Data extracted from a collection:
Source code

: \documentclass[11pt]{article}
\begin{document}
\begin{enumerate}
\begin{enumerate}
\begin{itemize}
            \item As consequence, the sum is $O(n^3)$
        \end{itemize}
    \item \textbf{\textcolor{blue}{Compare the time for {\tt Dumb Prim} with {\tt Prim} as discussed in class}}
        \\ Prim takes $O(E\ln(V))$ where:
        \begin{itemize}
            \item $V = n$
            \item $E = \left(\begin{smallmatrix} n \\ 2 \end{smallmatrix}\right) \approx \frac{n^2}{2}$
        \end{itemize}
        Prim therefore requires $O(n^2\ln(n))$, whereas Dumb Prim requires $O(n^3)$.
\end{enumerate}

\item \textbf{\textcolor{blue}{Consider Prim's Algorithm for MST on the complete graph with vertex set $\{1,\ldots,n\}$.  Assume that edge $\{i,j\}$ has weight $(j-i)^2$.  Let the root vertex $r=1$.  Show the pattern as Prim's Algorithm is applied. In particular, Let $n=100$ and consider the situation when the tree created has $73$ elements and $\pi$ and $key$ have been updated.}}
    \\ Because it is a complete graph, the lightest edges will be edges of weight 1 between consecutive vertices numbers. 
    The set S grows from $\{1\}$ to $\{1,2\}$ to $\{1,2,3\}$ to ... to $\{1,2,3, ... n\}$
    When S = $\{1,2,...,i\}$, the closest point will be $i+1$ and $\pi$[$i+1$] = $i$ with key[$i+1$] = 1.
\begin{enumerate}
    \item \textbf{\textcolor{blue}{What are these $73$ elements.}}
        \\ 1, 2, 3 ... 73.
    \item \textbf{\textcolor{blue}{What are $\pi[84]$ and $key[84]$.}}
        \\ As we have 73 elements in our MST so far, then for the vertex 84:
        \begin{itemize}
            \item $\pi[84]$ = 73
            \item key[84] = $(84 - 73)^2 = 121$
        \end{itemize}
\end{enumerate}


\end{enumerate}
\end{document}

--

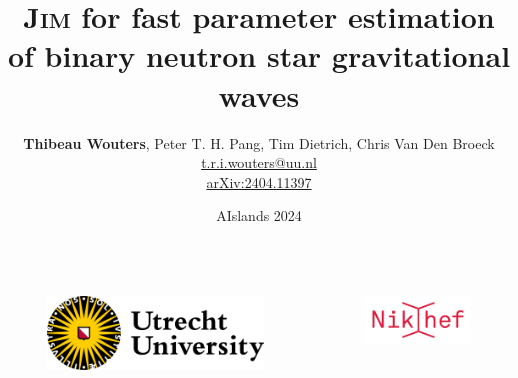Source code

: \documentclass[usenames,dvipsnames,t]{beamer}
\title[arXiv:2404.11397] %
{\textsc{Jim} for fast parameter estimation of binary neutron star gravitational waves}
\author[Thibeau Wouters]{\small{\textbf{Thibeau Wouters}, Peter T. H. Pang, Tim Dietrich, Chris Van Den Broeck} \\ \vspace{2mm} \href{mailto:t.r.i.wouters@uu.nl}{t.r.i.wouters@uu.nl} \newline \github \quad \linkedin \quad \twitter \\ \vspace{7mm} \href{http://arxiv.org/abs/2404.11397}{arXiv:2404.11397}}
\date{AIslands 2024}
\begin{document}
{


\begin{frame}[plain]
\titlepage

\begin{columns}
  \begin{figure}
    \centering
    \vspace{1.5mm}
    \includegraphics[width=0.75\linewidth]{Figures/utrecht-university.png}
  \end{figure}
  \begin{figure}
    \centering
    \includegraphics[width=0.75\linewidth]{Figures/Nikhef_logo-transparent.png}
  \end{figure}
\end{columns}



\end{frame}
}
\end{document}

PROBLEM DETAILS | Which lines of the data include the word "linewidth"? Copy each one.

SOLVED PROBLEM |
    \includegraphics[width=0.75\linewidth]{Figures/utrecht-university.png}
    \includegraphics[width=0.75\linewidth]{Figures/Nikhef_logo-transparent.png}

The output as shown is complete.